» **Problem to work on**
Each line of the records below that holds "chapter" should be returned.

· · ·

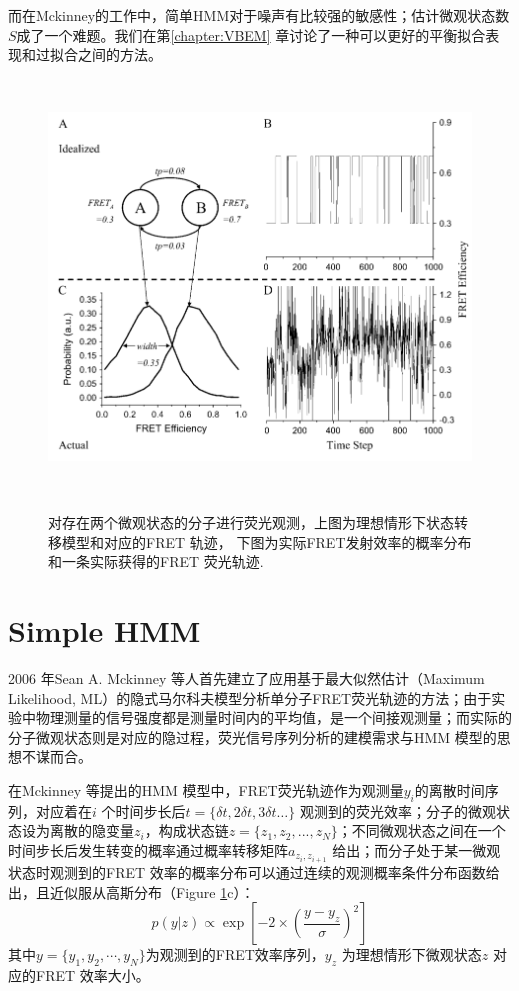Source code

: \documentclass[11pt, a4paper]{article}
\begin{document}
而在Mckinney的工作中，简单HMM对于噪声有比较强的敏感性；估计微观状态数$S$成了一个难题。我们在第\ref{chapter:VBEM} 章讨论了一种可以更好的平衡拟合表现和过拟合之间的方法。
\begin{figure}[htb]
  \centering
  \includegraphics[height=11cm]{Fig_trace.PNG}\\
  \caption{对存在两个微观状态的分子进行荧光观测，上图为理想情形下状态转移模型和对应的FRET 轨迹， 下图为实际FRET发射效率的概率分布和一条实际获得的FRET 荧光轨迹.}
  \label{fig:trace}
\end{figure}

\section{Simple HMM}\label{chapter:HMM}

2006 年Sean A. Mckinney 等人首先建立了应用基于最大似然估计（Maximum Likelihood, ML）的隐式马尔科夫模型分析单分子FRET荧光轨迹的方法\cite{HMM}；由于实验中物理测量的信号强度都是测量时间内的平均值，是一个间接观测量；而实际的分子微观状态则是对应的隐过程，荧光信号序列分析的建模需求与HMM 模型的思想不谋而合。

在Mckinney 等提出的HMM 模型中，FRET荧光轨迹作为观测量$y_i$的离散时间序列，对应着在$i$ 个时间步长后$t=\{\delta t,2\delta t,3\delta t…\}$ 观测到的荧光效率；分子的微观状态设为离散的隐变量$z_i$，构成状态链$z=\{z_1,z_2,...,z_N\}$；不同微观状态之间在一个时间步长后发生转变的概率通过概率转移矩阵$a_{z_{i}, z_{i+1}}$ 给出；而分子处于某一微观状态时观测到的FRET 效率的概率分布可以通过连续的观测概率条件分布函数给出，且近似服从高斯分布（Figure \ref{fig:trace}c）：
\begin{equation}
p(y|z) \propto \exp\left[-2\times\left(\frac{y- y_z}{\sigma}\right)^2\right]
\end{equation}
其中$y=\{y_1, y_2,\cdots, y_N\}$为观测到的FRET效率序列，$y_{z}$ 为理想情形下微观状态$z$ 对应的FRET 效率大小。
\end{document}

· · ·

» **Result for this exercise**
而在Mckinney的工作中，简单HMM对于噪声有比较强的敏感性；估计微观状态数$S$成了一个难题。我们在第\ref{chapter:VBEM} 章讨论了一种可以更好的平衡拟合表现和过拟合之间的方法。
\section{Simple HMM}\label{chapter:HMM}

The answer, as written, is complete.